Hackett v. Van Frank

Decision Date01 March 1904
Citation79 S.W. 1013,105 Mo. App. 384
PartiesHACKETT et al. v. VAN FRANK.
CourtMissouri Court of Appeals

4. An agent of defendant ordered whisky from plaintiff on defendant's credit, and in an action for the price it was claimed that defendant was estopped to set up that the agent had no authority to purchase the whisky because there were barrels of whisky in defendant's warehouse on which there were shipping tags bearing defendant's name. Held, that such fact did not constitute an estoppel, there being no evidence that plaintiff's sales were influenced by observing that defendant had had an opportunity to see his name on the barrels.

5. There was evidence that, after the whisky had been delivered, defendant received a telegram from the seller, and that on opening it he asked what it meant, and that the seller's agent, who was present, said that it meant that defendant should pay the seller some money. Held, that such facts were proper evidence for the jury on the issue of estoppel.

6. On an issue as to whether the agent of one who conducted a beer business had authority to buy on his principal's credit a quantity of whisky, it was proper to exclude evidence as to a sale of beer by the agent.

7. In an action for the price of goods sold, evidence considered, and held sufficient to take the case to the jury on the question whether the one who ordered the goods had authority to make the purchase in defendant's name.

8. In an action for the price of goods sold, evidence considered, and held sufficient to take the case to the jury on the question whether defendant had ratified the act of the one who purchased the goods on his credit.

9. In an action for the price of goods sold, evidence held sufficient to take the case to the jury on the question whether defendant's conduct had been such as to estop him from claiming that the one who ordered the goods on his credit had no authority.

Appeal from Circuit Court, Madison County; R. A. Anthony, Judge.

Action by James L. Hackett and others against P. R. Van Frank. From a judgment in favor of defendant, plaintiffs appeal. Reversed.

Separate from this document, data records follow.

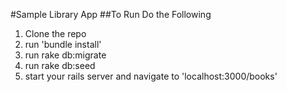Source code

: #Sample Library App
##To Run Do the Following
1. Clone the repo
2. run 'bundle install'
3. run rake db:migrate
4. run rake db:seed
5. start your rails server and navigate to 'localhost:3000/books'
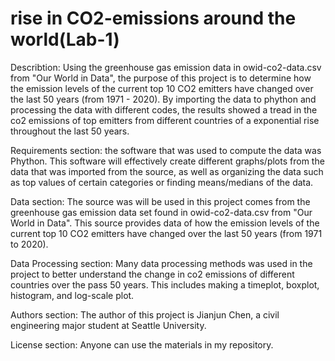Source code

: # rise in CO2-emissions around the world(Lab-1)

Describtion: Using the greenhouse gas emission data in owid-co2-data.csv from "Our World in Data", the purpose of this project is to determine how the emission levels of the current top 10 CO2 emitters have changed over the last 50 years (from 1971 - 2020). By importing the data to phython and processing the data with different codes, the results showed a tread in the co2 emissions of top emitters from different countries of a exponential rise throughout the last 50 years. 

Requirements section: the software that was used to compute the data was Phython. This software will effectively create different graphs/plots from the data that was imported from the source, as well as organizing the data such as top values of certain categories or finding means/medians of the data.

Data section: The source was will be used in this project comes from the greenhouse gas emission data set found in owid-co2-data.csv from "Our World in Data". This source provides data of how the emission levels of the current top 10 CO2 emitters have changed over the last 50 years (from 1971 to 2020). 

Data Processing section: Many data processing methods was used in the project to better understand the change in co2 emissions of different countries over the pass 50 years. This includes making a timeplot, boxplot, histogram, and log-scale plot. 

Authors section: The author of this project is Jianjun Chen, a civil engineering major student at Seattle University. 

License section: Anyone can use the materials in my repository.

R. L. Wilson and W. H. Miller, for appellants. Frank E. Burrough and R. H. Whitelaw, for respondent.

GOODE, J.

Assumpsit in the usual form for merchandise said to have been sold and delivered to the defendant. Plaintiffs are a firm of wholesale liquor dealers in the city of Louisville, Ky., and the merchandise sold was chiefly whisky. The account consisted of three or four different sales made between June 23 and December 6, 1899. The liquors were consigned to the defendant at Cape Girardeau, Mo. The points of controversy are whether F. H. Dunlop, the defendant's son-in-law, who ordered the goods on the defendant's credit, and assuming to act as the defendant's agent, had authority to order them; or, if not, whether the conduct of the defendant estops him from resisting payment on the score of Dunlop's want of authority.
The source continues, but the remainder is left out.